» **Records supplied**:
########################################

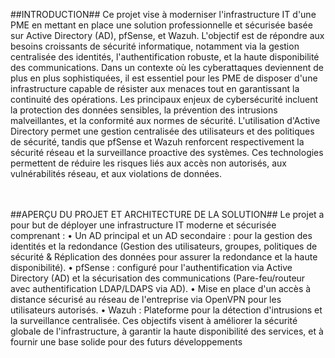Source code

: ##INTRODUCTION##
Ce projet vise à moderniser l'infrastructure IT d'une PME en mettant en place une solution professionnelle et sécurisée basée sur Active Directory (AD), pfSense, et Wazuh. L'objectif est de répondre aux besoins croissants de sécurité informatique, notamment via la gestion centralisée des identités, l'authentification robuste, et la haute disponibilité des communications. Dans un contexte où les cyberattaques deviennent de plus en plus sophistiquées, il est essentiel pour les PME de disposer d'une infrastructure capable de résister aux menaces tout en garantissant la continuité des opérations.
Les principaux enjeux de cybersécurité incluent la protection des données sensibles, la prévention des intrusions malveillantes, et la conformité aux normes de sécurité. L'utilisation d'Active Directory permet une gestion centralisée des utilisateurs et des politiques de sécurité, tandis que pfSense et Wazuh renforcent respectivement la sécurité réseau et la surveillance proactive des systèmes. Ces technologies permettent de réduire les risques liés aux accès non autorisés, aux vulnérabilités réseau, et aux violations de données.

</br></br>
##APERÇU DU PROJET ET ARCHITECTURE DE LA SOLUTION## 
Le projet a pour but de déployer une infrastructure IT moderne et sécurisée comprenant :
•	Un AD principal et un AD secondaire : pour la gestion des identités et la redondance (Gestion des utilisateurs, groupes, politiques de sécurité & Réplication des données pour assurer la redondance et la haute disponibilité).
•	pfSense : configuré pour l'authentification via Active Directory (AD) et la sécurisation des communications (Pare-feu/routeur avec authentification LDAP/LDAPS via AD).
•	Mise en place d'un accès à distance sécurisé au réseau de l'entreprise via OpenVPN pour les utilisateurs autorisés.
•	Wazuh : Plateforme pour la détection d'intrusions et la surveillance centralisée. 
Ces objectifs visent à améliorer la sécurité globale de l'infrastructure, à garantir la haute disponibilité des services, et à fournir une base solide pour des futurs développements

<img>
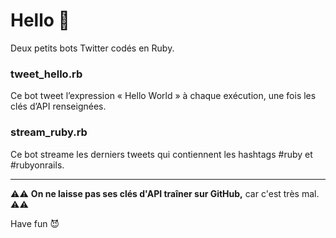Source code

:# Hello 👋

Deux petits bots Twitter codés en Ruby.

### tweet_hello.rb

Ce bot tweet l’expression « Hello World » à chaque exécution, une fois les clés d’API renseignées.

### stream_ruby.rb

Ce bot streame les derniers tweets qui contiennent les hashtags #ruby et #rubyonrails.

_____

⚠️⚠️ **On ne laisse pas ses clés d'API traîner sur GitHub,** car c'est très mal. ⚠️⚠️

Have fun 😈
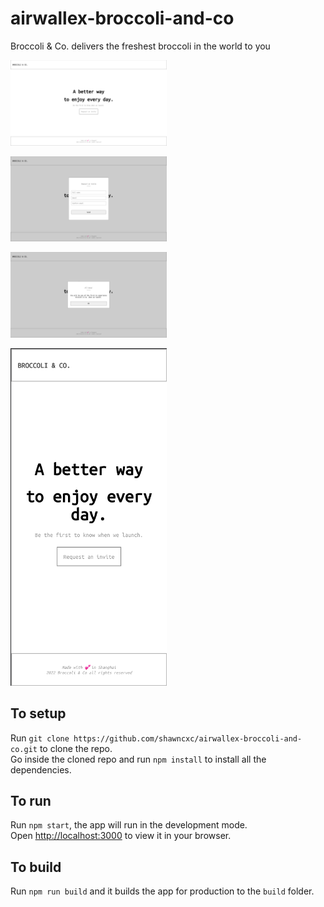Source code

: # airwallex-broccoli-and-co

Broccoli &amp; Co. delivers the freshest broccoli in the world to you

[<img src="./screenshots/1.png" width="250"/>](./screenshots/1.png)

[<img src="./screenshots/2.png" width="250"/>](./screenshots/2.png)

[<img src="./screenshots/3.png" width="250"/>](./screenshots/3.png)

[<img src="./screenshots/4.png" width="250"/>](./screenshots/4.png)

## To setup

Run `git clone https://github.com/shawncxc/airwallex-broccoli-and-co.git` to clone the repo.\
Go inside the cloned repo and run `npm install` to install all the dependencies.

## To run

Run `npm start`, the app will run in the development mode.\
Open [http://localhost:3000](http://localhost:3000) to view it in your browser.

## To build

Run `npm run build` and it builds the app for production to the `build` folder.

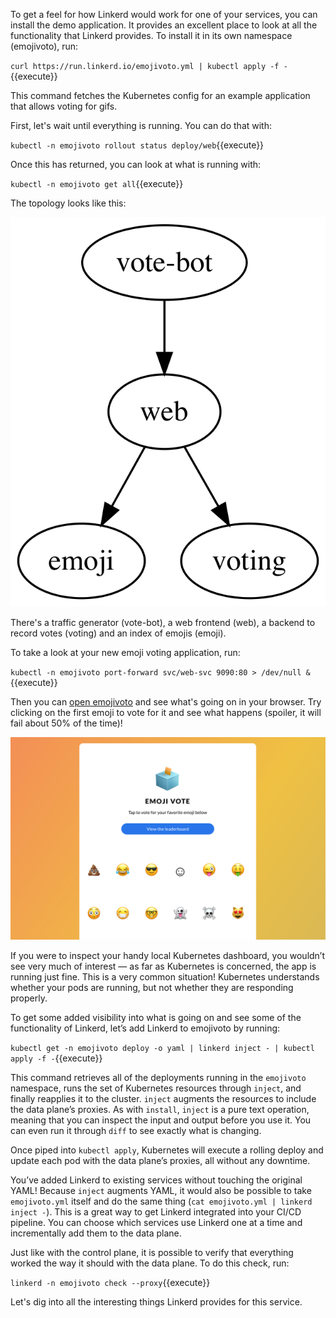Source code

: To get a feel for how Linkerd would work for one of your services, you can
install the demo application. It provides an excellent place to look at all
the functionality that Linkerd provides. To install it in its own namespace
(emojivoto), run:

`curl https://run.linkerd.io/emojivoto.yml | kubectl apply -f -`{{execute}}

This command fetches the Kubernetes config for an example application that
allows voting for gifs.

First, let's wait until everything is running. You can do that with:

`kubectl -n emojivoto rollout status deploy/web`{{execute}}

Once this has returned, you can look at what is running with:

`kubectl -n emojivoto get all`{{execute}}

The topology looks like this:

![emojivoto topology](assets/topology.png)

There's a traffic generator (vote-bot), a web frontend (web), a backend to
record votes (voting) and an index of emojis (emoji).

To take a look at your new emoji voting application, run:

`kubectl -n emojivoto port-forward svc/web-svc 9090:80 > /dev/null &`{{execute}}

Then you can [open emojivoto](https://[[HOST_SUBDOMAIN]]-9091-[[KATACODA_HOST]].environments.katacoda.com/)
and see what's going on in your browser. Try clicking on the first emoji to vote
for it and see what happens (spoiler, it will fail about 50% of the time)!

![emojivoto](assets/emojivoto.png)

If you were to inspect your handy local Kubernetes dashboard, you wouldn’t see
very much of interest — as far as Kubernetes is concerned, the app is running
just fine. This is a very common situation! Kubernetes understands whether your
pods are running, but not whether they are responding properly.

To get some added visibility into what is going on and see some of the functionality of Linkerd, let’s add Linkerd to emojivoto by running:

`kubectl get -n emojivoto deploy -o yaml | linkerd inject - | kubectl apply -f -`{{execute}}

This command retrieves all of the deployments running in the `emojivoto`
namespace, runs the set of Kubernetes resources through `inject`, and finally
reapplies it to the cluster. `inject` augments the resources to include the
data plane’s proxies. As with `install`, `inject` is a pure text operation,
meaning that you can inspect the input and output before you use it. You can
even run it through `diff` to see exactly what is changing.

Once piped into `kubectl apply`, Kubernetes will execute a rolling deploy and
update each pod with the data plane’s proxies, all without any downtime.

You’ve added Linkerd to existing services without touching the original YAML!
Because `inject` augments YAML, it would also be possible to take
`emojivoto.yml` itself and do the same thing (`cat emojivoto.yml | linkerd inject -`).
This is a great way to get Linkerd integrated into your CI/CD pipeline. You can choose which services use Linkerd one at a time and incrementally add them to the data plane.

Just like with the control plane, it is possible to verify that everything
worked the way it should with the data plane. To do this check, run:

`linkerd -n emojivoto check --proxy`{{execute}}

Let's dig into all the interesting things Linkerd provides for this service.
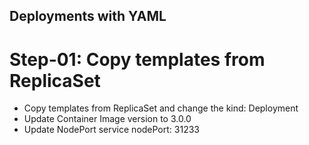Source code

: ## Deployments with YAML
# Step-01: Copy templates from ReplicaSet
- Copy templates from ReplicaSet and change the kind: Deployment
- Update Container Image version to 3.0.0
- Update NodePort service nodePort: 31233
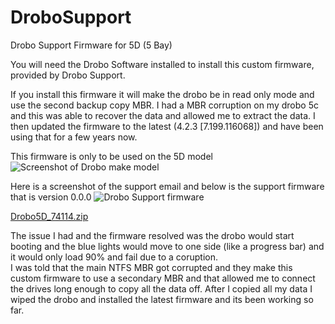 # DroboSupport
Drobo Support Firmware for 5D (5 Bay)

You will need the Drobo Software installed to install this custom firmware, provided by Drobo Support.

If you install this firmware it will make the drobo be in read only mode and use the second backup copy MBR. 
I had a MBR corruption on my drobo 5c and this was able to recover the data and allowed me to extract the data.
I then updated the firmware to the latest (4.2.3 [7.199.116068]) and have been using that for a few years now. 

This firmware is only to be used on the 5D model
![Screenshot of Drobo make model](https://github.com/TimN0001/DroboSupport/blob/main/droboscreenshot.png)



Here is a screenshot of the support email and below is the support firmware that is version 0.0.0
![Drobo Support firmware](https://github.com/TimN0001/Drobo5D-Support/assets/9089167/6f7e9116-791f-439f-95c0-98b014f6fece)

[Drobo5D_74114.zip](https://github.com/TimN0001/Drobo5D-Support/files/14539286/Drobo5D_74114.zip)




The issue I had and the firmware resolved was the drobo would start booting and the blue lights would move to one side (like a progress bar) and it would only load 90% and fail due to a coruption.  
I was told that the main NTFS MBR got corrupted and they make this custom firmware to use a secondary MBR and that allowed me to connect the drives long enough to copy all the data off.
After I copied all my data I wiped the drobo and installed the latest firmware and its been working so far. 




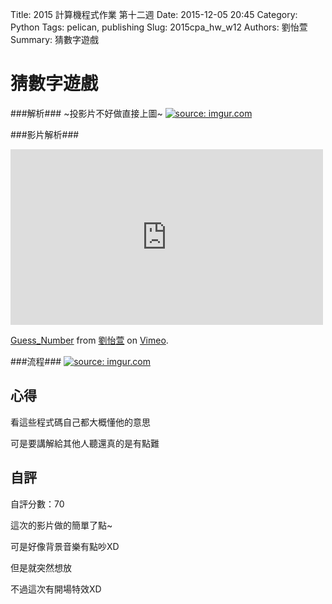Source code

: Title: 2015 計算機程式作業 第十二週
Date: 2015-12-05 20:45
Category: Python
Tags: pelican, publishing
Slug: 2015cpa_hw_w12
Authors: 劉怡萱
Summary: 猜數字遊戲




猜數字遊戲
==========

                                        
                                                
                                                
###解析###
~投影片不好做直接上圖~
<a href="http://imgur.com/FxIA2DT"><img src="http://i.imgur.com/FxIA2DT.jpg" title="source: imgur.com" /></a>
            
            
            
            
###影片解析###
<iframe src="https://player.vimeo.com/video/147890116" width="500" height="281" frameborder="0" webkitallowfullscreen mozallowfullscreen allowfullscreen></iframe> <p><a href="https://vimeo.com/147890116">Guess_Number</a> from <a href="https://vimeo.com/user45467634">劉怡萱</a> on <a href="https://vimeo.com">Vimeo</a>.</p>
                    
                    
                    
                    

###流程###
<a href="http://imgur.com/Vb0uBlB"><img src="http://i.imgur.com/Vb0uBlB.jpg" title="source: imgur.com" /></a>
                
                
                
                
 心得
 -------
看這些程式碼自己都大概懂他的意思
                     
 可是要講解給其他人聽還真的是有點難
                        
                            
                            
 自評
 -------
 自評分數：70
                                
 這次的影片做的簡單了點~
            
可是好像背景音樂有點吵XD
                
但是就突然想放
                        
不過這次有開場特效XD

 
 
 
 
 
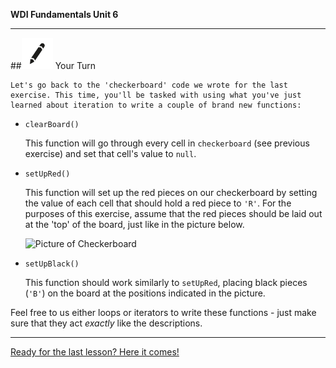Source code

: **WDI Fundamentals Unit 6**

---

##![Your Turn](../assets/exercise.png) Your Turn

    Let's go back to the 'checkerboard' code we wrote for the last exercise. This time, you'll be tasked with using what you've just learned about iteration to write a couple of brand new functions:

* `clearBoard()`

    This function will go through every cell in `checkerboard` (see previous exercise) and set that cell's value to `null`.

* `setUpRed()`

    This function will set up the red pieces on our checkerboard by setting the value of each cell that should hold a red piece to `'R'`. For the purposes of this exercise, assume that the red pieces should be laid out at the 'top' of the board, just like in the picture below.

    ![Picture of Checkerboard](http://www.maniacworld.com/Checkers/checkers.jpg)

* `setUpBlack()`

    This function should work similarly to `setUpRed`, placing black pieces (`'B'`) on the board at the positions indicated in the picture.

Feel free to us either loops or iterators to write these functions - just make sure that they act *exactly* like the descriptions.

---

[Ready for the last lesson? Here it comes!](08_lesson.md)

########################################

» **Assignment**: Count the lines above that contain "added", and give only the number.

» **Task solution**: 2